Deffo. Head Shop, anyone? I'll pull some bits.
 
 
Matthew Fluxington
22:50 / 11.06.03
I may well be ill informed, but thats because corporate news keep us all ill informed.

We all know that is a lazy, bullshit reason.

It may be a good idea to get a decent education about how economics works, Calvin. I think a lot of your ideas may come into sharper focus if you had a better grasp on the mechanics of how these things really work.
 
 
some guy
22:50 / 11.06.03
On the Jake Danial's and the comics code: Stop being absurd. Logan's been drinking "brewskies" and chomping on stogies forever. So designer Bachalo drew a comics page in a designery fashion. Get over it - the content is nothing new.

On ads in comics: For fuck's sake! Have you people never opened a fucking newsstand magazine and seen the ad ratio there? Calvinballroom, am I to understand you returned your television for a refund after discovering commercials? Ads underwrite comics publishing. Comics with top creators printed on glossy paper with flashy computerized coloring effects cost more to produce than tatty flats on newsprint. If you don't understand how this works, your comments are made from ignorance, and therefore shouldn't be made in the first place.
 
 
perceval
22:50 / 11.06.03

Well, it's hardly the first time we've seen drinking in an X-book. They went to bars all the time during the first Claremont run. One very popular issue saw a very drunk Colossus in a bar room brawl with Juggernaut. Logan was always looking for a beer.

E
 
 
ONLY NICE THINGS
23:24 / 11.06.03
There was a Warren Ellis Excalibur devoted entirely to the gang going to a pub and having to carry Moira MacTaggart home. #92 or thereabouts, I think. In which Nightcrawler mentions a particular German beer by name - I couldn't tell you offhand whether it was referencing an actual brand, however.
 
 
Regrettable Juvenilia
08:20 / 12.06.03
I just keep wondering how Grant enjoyed channeling Garth Ennis.

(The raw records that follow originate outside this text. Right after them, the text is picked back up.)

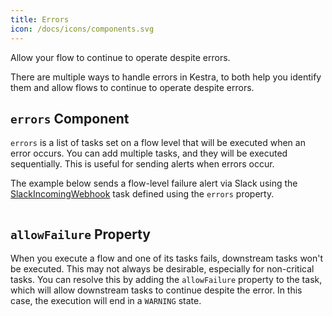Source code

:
 ```yaml
---
title: Errors
icon: /docs/icons/components.svg
---
```


Allow your flow to continue to operate despite errors.

There are multiple ways to handle errors in Kestra, to both help you identify them and allow flows to continue to operate despite errors.

## `errors` Component

`errors` is a list of tasks set on a flow level that will be executed when an error occurs. You can add multiple tasks, and they will be executed sequentially. This is useful for sending alerts when errors occur.

The example below sends a flow-level failure alert via Slack using the [SlackIncomingWebhook](/plugins/plugin-notifications/tasks/slack/io.kestra.plugin.notifications.slack.slackincomingwebhook) task defined using the `errors` property.


```yaml file=public/examples/flows_errors_1.yaml
```

## `allowFailure` Property

When you execute a flow and one of its tasks fails, downstream tasks won't be executed. This may not always be desirable, especially for non-critical tasks. You can resolve this by adding the `allowFailure` property to the task, which will allow downstream tasks to continue despite the error. In this case, the execution will end in a `WARNING` state.

```yaml file=public/examples/flows_allow-failure.yml
```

I don't really understand this - do you think there was anything in the dialogue, characterisation, plot or themes of this issue that bore a strong resemblance to Garth Ennis' work? (I'd argue that in terms of dialogue, for example, Ennis would be much more anecdotal and generally verbose.) Or do you just think that Ennis has a monopoly on stories in which characters sit around and get drunk (see above for evidence otherwise)?
 
 
Murray Hamhandler
08:49 / 12.06.03
why the fuck do we need all those full page shots of the dominatrix dancer? more story please.

Full-page panels can be seen as a cheap, space filling device (many regarded Ellis' "manga-style pacing" in Transmetropolitan as such, I believe) or can genuinely be seen as narrative "anchors", used to pause the flow of the story or set a mood. See Dylan Horrocks' Atlas for the effect created by an entire story laid out in full-page panels. Horrocks discusses this technique in his The Comics Journal interview.

While I see this as a valid technique, I think that it's ill-suited for monthly, 32-page comics pamphlets (contrast Atlas w/a single issue of Horrocks' Hunter, for example). I agree w/Flux that NXM works well on a monthly basis for the reasons that he gives, but I think that multiple full-page panels will have to be curbed for the book to continue to have appeal as a monthly "fix". This issue in particular will, I think, work better in the collected edition. I'm sure, though, that Grant simply intended to use the technique to slow his rollicking bullet train down for a month.
 
 
houdini
15:17 / 12.06.03
At the risk of beating a dead horse....

LLB...: Comics with top creators printed on glossy paper with flashy computerized coloring effects cost more to produce than tatty flats on newsprint. If you don't understand how this works, your comments are made from ignorance, and therefore shouldn't be made in the first place.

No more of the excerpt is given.